= Data excerpts =
-*-*-

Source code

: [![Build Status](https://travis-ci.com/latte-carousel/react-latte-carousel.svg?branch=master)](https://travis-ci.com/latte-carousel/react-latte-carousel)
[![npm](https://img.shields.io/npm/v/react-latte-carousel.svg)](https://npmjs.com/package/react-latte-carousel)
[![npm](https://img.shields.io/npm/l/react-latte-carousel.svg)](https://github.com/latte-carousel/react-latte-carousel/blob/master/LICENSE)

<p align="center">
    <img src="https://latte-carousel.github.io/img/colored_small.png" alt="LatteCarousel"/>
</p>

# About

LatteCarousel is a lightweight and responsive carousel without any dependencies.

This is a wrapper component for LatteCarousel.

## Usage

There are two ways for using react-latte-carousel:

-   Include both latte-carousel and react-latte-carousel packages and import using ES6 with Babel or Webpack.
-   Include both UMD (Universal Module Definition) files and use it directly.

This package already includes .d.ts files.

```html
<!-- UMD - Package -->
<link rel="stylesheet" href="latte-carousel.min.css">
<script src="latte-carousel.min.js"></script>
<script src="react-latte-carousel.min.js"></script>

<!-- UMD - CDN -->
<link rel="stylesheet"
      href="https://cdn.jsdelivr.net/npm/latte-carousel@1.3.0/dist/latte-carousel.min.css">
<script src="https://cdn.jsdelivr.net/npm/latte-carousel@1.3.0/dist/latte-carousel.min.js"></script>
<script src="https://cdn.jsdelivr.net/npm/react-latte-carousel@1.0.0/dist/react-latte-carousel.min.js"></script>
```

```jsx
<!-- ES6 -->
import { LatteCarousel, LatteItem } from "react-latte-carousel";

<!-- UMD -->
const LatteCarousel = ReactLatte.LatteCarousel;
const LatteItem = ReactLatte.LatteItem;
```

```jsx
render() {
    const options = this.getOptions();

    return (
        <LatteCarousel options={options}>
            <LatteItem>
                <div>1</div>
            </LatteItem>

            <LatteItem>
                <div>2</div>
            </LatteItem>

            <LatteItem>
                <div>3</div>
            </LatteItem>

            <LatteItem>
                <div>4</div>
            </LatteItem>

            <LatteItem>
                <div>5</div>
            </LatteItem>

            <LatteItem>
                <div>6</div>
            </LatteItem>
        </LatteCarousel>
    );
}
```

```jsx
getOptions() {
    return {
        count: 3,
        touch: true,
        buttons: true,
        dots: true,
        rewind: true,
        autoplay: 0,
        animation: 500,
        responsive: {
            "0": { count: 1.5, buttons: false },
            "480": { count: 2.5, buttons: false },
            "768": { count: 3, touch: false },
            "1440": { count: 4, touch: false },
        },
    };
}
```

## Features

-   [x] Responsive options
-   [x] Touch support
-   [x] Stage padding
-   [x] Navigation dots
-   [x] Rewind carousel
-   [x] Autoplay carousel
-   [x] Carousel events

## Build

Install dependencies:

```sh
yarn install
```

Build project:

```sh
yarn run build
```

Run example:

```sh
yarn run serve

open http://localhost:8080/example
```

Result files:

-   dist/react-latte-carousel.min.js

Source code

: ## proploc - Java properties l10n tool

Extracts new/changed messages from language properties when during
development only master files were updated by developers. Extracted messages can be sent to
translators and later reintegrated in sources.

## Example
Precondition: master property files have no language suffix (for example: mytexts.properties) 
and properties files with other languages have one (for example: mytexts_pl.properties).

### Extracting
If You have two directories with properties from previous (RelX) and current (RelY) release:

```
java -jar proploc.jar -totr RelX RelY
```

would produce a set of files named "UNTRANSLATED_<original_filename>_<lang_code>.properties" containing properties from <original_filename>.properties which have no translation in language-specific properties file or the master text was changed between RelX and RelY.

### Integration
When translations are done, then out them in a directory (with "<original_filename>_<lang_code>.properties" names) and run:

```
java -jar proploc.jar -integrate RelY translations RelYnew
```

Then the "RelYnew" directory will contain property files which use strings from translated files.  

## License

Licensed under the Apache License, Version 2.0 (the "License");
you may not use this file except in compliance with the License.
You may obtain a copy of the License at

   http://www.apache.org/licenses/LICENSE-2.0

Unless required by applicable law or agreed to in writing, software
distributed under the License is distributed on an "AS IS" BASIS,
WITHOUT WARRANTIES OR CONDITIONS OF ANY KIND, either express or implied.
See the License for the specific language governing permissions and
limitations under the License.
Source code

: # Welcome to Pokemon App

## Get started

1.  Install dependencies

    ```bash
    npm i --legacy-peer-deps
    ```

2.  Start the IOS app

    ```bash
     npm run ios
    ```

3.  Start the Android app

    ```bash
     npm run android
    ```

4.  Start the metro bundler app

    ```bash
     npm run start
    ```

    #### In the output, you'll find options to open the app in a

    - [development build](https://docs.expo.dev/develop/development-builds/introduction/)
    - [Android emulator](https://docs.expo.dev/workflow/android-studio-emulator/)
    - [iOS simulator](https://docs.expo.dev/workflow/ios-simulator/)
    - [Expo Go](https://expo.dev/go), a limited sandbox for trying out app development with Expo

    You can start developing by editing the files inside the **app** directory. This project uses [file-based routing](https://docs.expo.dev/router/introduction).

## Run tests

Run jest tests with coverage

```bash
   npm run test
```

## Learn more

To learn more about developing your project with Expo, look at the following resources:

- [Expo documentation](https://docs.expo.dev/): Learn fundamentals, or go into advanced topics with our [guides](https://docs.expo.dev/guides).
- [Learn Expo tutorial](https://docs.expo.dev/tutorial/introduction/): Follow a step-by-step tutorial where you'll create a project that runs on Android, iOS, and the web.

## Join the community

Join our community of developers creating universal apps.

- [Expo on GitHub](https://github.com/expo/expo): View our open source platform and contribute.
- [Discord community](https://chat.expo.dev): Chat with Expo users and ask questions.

-*-*-

= Your assignment =
All lines in the data above from the one with "distributed under the" through the one with "## Get started" must be repeated exactly, and no others.

= Exercise output =
distributed under the License is distributed on an "AS IS" BASIS,
WITHOUT WARRANTIES OR CONDITIONS OF ANY KIND, either express or implied.
See the License for the specific language governing permissions and
limitations under the License.
Source code

: # Welcome to Pokemon App

## Get started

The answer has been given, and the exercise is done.